*What is being asked*
Across all entries below, how many lines include "prefix"? Answer with the number alone.

** Extracted records follows **

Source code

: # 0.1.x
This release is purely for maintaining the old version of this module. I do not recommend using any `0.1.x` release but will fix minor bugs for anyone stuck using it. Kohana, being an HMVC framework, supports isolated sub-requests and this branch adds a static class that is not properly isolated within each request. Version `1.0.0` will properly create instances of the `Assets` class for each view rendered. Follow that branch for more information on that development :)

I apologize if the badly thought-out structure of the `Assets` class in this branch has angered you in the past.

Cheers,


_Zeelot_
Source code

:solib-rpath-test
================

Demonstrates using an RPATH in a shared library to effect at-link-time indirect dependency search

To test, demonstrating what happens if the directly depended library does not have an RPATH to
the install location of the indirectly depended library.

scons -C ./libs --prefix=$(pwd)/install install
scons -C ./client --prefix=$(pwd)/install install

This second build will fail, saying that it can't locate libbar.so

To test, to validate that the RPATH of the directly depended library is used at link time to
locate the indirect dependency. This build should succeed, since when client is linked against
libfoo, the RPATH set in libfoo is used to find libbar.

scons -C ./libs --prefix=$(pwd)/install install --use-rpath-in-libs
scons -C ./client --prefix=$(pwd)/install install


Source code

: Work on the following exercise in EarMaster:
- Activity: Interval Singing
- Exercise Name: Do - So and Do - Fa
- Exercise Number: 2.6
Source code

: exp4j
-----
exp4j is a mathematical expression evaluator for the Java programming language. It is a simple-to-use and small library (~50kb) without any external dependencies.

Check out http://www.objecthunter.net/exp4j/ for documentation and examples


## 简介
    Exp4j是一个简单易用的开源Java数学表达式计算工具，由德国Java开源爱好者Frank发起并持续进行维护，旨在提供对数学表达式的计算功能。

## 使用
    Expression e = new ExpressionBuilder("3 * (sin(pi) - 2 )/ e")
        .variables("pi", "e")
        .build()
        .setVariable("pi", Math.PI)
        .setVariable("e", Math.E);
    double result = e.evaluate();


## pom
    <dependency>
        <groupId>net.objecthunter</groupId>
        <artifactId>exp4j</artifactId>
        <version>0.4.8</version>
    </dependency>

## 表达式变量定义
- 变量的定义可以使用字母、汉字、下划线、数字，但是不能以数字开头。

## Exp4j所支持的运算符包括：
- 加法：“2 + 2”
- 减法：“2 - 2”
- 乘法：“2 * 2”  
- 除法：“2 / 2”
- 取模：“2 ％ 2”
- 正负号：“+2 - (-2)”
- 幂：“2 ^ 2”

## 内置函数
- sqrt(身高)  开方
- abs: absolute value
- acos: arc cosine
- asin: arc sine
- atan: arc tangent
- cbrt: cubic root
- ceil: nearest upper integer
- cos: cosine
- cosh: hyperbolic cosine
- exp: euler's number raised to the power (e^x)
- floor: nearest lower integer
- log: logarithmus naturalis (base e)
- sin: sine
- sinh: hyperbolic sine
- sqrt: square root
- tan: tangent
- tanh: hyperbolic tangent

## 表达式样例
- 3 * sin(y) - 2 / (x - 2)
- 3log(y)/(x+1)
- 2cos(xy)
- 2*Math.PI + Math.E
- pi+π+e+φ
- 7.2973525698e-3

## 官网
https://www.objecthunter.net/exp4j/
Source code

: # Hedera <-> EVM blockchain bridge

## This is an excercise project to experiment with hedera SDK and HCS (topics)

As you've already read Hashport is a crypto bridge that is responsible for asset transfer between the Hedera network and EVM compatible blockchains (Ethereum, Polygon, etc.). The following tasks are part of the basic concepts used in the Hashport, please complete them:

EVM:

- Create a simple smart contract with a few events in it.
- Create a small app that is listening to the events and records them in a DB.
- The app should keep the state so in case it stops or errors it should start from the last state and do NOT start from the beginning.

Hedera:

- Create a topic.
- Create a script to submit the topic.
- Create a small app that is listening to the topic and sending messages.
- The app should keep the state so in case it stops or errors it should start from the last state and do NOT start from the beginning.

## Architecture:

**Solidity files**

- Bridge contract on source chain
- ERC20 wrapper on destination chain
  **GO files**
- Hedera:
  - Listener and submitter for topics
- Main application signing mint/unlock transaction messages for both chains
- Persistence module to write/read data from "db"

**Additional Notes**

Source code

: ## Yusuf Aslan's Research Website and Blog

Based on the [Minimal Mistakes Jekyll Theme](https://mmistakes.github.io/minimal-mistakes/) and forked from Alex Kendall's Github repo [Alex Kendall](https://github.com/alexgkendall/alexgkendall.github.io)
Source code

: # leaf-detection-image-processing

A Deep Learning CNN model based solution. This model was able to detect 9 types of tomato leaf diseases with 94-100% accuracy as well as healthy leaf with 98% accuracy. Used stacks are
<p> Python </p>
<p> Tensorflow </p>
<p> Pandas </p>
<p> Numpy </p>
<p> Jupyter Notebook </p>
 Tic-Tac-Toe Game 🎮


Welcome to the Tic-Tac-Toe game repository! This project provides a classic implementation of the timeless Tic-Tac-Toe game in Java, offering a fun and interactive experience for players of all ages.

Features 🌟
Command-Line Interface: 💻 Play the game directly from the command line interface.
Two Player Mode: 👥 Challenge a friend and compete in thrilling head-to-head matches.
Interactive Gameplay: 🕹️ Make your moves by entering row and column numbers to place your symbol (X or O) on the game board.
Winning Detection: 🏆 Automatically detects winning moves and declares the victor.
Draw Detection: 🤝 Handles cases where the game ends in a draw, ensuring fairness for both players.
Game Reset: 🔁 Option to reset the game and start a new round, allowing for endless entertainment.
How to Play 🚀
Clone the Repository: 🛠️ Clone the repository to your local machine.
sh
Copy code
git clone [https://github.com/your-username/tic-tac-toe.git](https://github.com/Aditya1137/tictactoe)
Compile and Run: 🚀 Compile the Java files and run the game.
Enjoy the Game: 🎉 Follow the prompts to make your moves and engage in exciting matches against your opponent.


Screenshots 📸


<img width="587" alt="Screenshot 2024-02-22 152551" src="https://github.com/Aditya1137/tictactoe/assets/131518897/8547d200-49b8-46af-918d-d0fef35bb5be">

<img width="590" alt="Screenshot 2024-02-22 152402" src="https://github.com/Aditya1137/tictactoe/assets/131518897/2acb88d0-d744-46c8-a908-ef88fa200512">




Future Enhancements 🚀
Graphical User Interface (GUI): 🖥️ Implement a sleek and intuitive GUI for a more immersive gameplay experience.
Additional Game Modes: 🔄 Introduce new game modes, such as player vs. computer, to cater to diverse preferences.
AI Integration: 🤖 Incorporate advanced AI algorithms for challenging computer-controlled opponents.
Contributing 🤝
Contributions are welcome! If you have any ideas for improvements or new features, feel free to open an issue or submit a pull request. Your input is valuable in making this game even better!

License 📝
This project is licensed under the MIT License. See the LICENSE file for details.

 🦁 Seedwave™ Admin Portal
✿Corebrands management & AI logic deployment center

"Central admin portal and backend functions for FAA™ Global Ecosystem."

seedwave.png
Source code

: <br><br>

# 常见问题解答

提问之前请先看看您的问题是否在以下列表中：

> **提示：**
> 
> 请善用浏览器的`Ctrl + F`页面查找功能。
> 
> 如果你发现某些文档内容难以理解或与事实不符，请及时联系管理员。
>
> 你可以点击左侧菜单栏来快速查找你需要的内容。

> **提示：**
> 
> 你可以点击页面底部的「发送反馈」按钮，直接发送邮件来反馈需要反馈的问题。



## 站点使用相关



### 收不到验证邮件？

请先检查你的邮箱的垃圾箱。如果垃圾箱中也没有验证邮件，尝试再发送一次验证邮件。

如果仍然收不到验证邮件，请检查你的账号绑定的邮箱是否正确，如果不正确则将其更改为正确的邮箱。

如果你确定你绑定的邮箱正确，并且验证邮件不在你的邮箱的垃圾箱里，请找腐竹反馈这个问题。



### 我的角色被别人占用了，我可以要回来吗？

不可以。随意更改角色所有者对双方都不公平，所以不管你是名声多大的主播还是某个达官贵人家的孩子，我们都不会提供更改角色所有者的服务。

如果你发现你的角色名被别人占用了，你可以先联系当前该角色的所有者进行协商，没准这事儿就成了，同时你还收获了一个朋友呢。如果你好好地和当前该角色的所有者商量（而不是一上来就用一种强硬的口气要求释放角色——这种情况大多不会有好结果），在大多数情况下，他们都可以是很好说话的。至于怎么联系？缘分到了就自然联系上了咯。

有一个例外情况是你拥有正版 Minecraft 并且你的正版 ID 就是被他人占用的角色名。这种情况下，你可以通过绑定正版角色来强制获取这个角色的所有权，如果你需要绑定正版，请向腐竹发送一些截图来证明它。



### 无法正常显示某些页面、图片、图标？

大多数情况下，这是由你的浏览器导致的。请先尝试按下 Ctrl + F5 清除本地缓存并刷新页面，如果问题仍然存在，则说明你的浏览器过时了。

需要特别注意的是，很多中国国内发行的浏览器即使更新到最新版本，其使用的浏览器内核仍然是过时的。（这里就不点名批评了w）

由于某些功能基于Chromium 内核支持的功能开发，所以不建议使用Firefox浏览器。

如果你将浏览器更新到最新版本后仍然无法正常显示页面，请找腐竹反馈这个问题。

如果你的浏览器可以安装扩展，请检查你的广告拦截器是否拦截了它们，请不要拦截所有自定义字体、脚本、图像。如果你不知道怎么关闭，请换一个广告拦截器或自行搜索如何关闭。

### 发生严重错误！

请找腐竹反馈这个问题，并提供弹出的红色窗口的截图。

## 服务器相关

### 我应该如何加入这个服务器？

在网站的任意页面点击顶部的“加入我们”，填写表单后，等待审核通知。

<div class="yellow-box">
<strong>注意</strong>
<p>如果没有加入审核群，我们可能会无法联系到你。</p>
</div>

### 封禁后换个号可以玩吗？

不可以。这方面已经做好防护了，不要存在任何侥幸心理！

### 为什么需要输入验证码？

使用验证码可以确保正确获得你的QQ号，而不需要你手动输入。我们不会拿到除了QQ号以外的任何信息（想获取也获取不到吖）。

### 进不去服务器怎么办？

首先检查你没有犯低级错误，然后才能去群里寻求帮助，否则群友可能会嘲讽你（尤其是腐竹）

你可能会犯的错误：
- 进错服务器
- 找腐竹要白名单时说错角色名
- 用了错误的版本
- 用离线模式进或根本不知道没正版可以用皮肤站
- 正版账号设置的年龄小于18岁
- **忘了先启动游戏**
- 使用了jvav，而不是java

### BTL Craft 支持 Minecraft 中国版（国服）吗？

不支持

** End of Extracted records **

*Written answer*
4